Sales Analysis of an Electronic Store in United States

5 min readJan 7, 2022

Beginner Data Science Project

By Smit Shah

Data Science can be a pretty intimidating field, especially for freshers and beginners who are looking forward to enter this abyss of greatness. Just having the theoritical knowledge is not enough. One must apply the knowledge to projects inorder to thoroughly understand the ups and down which eventually arise while working on an actual real world scenario.

This Project is a starter for anyone who wants to gain an insight in the data science world and wants to get started with building projects.

This project contains basic analysis of the dataset from an online electronic store in US and aims to answer some basic questions that may arise for the store manager/owner giving a much better insight about the store and how to increase the productivity.
Let’s get started..

The dataset for this project can be found on the github link posted at the end of the article along with the full source code for reference. Any doubts are welcome :)

Importing the Libraries

import numpy as np
import pandas as pd
import os
import matplotlib.pyplot as plt
import calendar
from itertools import combinations
from collections import Counter

Reading the Data into a Pandas Dataframe

all_data = pd.read_csv('all_data.csv')
all_data.head()

The data cleaning process is not shown here. You can refer to the github link to dive deep into the data cleaning & preparation part.
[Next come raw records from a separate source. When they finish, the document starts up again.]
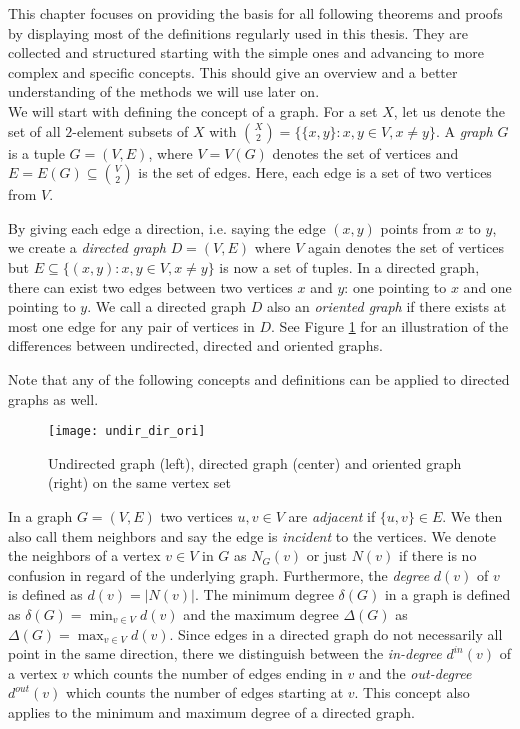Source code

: This chapter focuses on providing the basis for all following theorems and proofs by displaying most of the definitions regularly used in this thesis. They are collected and structured starting with the simple ones and advancing to more complex and specific concepts. This should give an overview and a better understanding of the methods we will use later on.\\

We will start with defining the concept of a graph. For a set $X$, let us denote the set of all $2$-element subsets of $X$ with ${X\choose 2} =\lbrace \lbrace x,y\rbrace : x,y\in V, x\neq y\rbrace$. A \textit{graph} $G$ is a tuple $G=(V,E)$, where $V=V(G)$ denotes the set of vertices and $E=E(G)\subseteq {V\choose 2}$ is the set of edges. Here, each edge is a set of two vertices from $V$.

By giving each edge a direction, i.e. saying the edge $(x,y)$ points from $x$ to $y$, we create a \textit{directed graph} $D=(V,E)$ where $V$ again denotes the set of vertices but $E\subseteq \lbrace (x,y) : x,y\in V, x\neq y\rbrace$ is now a set of tuples. In a directed graph, there can exist two edges between two vertices $x$ and $y$: one pointing to $x$ and one pointing to $y$. We call a directed graph $D$ also an \textit{oriented graph} if there exists at most one edge for any pair of vertices in $D$. See Figure \ref{f1ba} for an illustration of the differences between undirected, directed and oriented graphs. 

Note that any of the following concepts and definitions can be applied to directed graphs as well.

\begin{figure}[ht]
\begin{center}
\texttt{[image: undir\_dir\_ori]}
\end{center}
\caption{Undirected graph (left), directed graph (center) and oriented graph (right) on the same vertex set}
\label{f1ba}
\end{figure}

In a graph $G=(V,E)$ two vertices $u,v\in V$ are \textit{adjacent} if $\{u,v\}\in E$. We then also call them neighbors and say the edge is \textit{incident} to the vertices. We denote the neighbors of a vertex $v\in V$ in $G$ as $N_G(v)$ or just $N(v)$ if there is no confusion in regard of the underlying graph. Furthermore, the \textit{degree} $d(v)$ of $v$ is defined as $d(v) =\vert N(v)\vert$. The minimum degree $\delta (G)$ in a graph is defined as $\displaystyle\delta (G)=\min_{v\in V}d(v)$ and the maximum degree $\Delta (G)$ as $\displaystyle\Delta (G)=\max_{v\in V}d(v)$. Since edges in a directed graph do not necessarily all point in the same direction, there we distinguish between the \textit{in-degree} $d^{in}(v)$ of a vertex $v$ which counts the number of edges ending in $v$ and the \textit{out-degree} $d^{out}(v)$ which counts the number of edges starting at $v$. This concept also applies to the minimum and maximum degree of a directed graph.\\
Adding Additional Columns for better understanding the Data

all_data['Month'] = all_data['Order Date'].str[0:2]
all_data['Month'] = all_data['Month'].astype('int32')
all_data['Sales'] = all_data['Quantity Ordered'] * all_data['Price Each']
all_data.head()

On the above part, we have extracted the month from the order date inorder to answer the questions that are related to month. We have also added a column called “Sales” which is basically the total value of that particular order placed.

def get_city(address):
    return address.split(',')[1]

def get_state(address):
    return address.split(',')[2].split(' ')[1]

all_data['City'] = all_data['Purchase Address'].apply(lambda x: get_city(x) + ' (' + get_state(x) + ')')

Lastly, we will extract the city and state from the address of each order using a customized function and making a split on the address. We will make use of the pandas .apply function that enables to apply a function on the dataset by passing the values and getting the processed values.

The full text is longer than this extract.